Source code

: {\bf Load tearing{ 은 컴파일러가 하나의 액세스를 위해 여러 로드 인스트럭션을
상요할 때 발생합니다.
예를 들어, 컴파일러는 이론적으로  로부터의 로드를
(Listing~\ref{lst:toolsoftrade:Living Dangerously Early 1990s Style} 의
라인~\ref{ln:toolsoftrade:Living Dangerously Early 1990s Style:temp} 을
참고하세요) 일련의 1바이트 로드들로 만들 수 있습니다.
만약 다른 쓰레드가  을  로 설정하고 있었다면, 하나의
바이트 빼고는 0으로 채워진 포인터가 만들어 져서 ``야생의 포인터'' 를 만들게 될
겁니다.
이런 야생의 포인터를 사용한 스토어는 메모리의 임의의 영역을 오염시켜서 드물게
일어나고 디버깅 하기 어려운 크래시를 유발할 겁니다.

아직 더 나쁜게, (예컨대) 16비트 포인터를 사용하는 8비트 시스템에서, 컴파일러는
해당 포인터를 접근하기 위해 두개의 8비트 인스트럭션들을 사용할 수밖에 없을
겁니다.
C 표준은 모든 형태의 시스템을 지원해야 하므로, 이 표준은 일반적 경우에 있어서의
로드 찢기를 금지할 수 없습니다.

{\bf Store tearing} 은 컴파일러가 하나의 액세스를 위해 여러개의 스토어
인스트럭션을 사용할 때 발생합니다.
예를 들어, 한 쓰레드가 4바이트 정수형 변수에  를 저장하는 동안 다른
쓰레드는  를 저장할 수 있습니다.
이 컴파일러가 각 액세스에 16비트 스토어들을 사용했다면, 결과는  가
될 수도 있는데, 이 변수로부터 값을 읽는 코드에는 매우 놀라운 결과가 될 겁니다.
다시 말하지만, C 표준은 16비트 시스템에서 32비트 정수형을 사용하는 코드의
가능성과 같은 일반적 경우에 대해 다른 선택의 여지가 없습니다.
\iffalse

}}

★ ★ ★ ★

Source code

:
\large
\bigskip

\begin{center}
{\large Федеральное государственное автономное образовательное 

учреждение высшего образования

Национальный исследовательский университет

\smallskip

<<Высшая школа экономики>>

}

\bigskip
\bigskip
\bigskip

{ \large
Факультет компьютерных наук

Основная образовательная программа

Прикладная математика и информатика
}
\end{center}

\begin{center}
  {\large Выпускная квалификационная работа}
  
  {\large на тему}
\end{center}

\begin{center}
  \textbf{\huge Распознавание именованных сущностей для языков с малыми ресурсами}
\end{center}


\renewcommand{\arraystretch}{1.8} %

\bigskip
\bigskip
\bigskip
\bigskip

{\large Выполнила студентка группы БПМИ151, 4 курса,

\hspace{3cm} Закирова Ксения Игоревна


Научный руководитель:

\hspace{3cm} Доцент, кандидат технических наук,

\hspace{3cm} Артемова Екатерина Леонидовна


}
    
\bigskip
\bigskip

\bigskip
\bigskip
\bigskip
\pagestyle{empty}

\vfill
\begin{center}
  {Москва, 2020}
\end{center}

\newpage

★ ★ ★ ★

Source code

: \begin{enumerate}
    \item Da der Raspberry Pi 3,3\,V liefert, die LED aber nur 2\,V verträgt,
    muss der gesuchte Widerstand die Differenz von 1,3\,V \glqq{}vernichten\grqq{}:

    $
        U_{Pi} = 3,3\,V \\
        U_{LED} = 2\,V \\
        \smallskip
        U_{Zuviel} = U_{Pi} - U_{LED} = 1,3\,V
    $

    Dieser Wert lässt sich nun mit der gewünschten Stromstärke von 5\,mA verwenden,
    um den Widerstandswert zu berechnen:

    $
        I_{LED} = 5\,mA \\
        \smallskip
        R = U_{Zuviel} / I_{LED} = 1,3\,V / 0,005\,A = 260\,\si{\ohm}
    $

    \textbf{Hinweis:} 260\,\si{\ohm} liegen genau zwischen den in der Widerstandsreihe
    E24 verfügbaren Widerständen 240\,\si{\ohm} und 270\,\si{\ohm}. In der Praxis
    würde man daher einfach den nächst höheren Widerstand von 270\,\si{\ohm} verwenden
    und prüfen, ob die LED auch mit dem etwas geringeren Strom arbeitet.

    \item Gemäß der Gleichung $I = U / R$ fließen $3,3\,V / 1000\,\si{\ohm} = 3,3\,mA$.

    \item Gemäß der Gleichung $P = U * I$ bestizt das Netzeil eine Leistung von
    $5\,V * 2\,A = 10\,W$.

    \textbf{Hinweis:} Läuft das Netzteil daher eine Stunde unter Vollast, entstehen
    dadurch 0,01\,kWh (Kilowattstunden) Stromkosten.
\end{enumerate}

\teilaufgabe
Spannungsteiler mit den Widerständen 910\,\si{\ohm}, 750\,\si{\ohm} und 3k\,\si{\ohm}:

★ ★ ★ ★

■ EXERCISE OBJECTIVE
In the data above, how many lines hold the word "쓰레드가"? Give only the number.

■ RESULT
2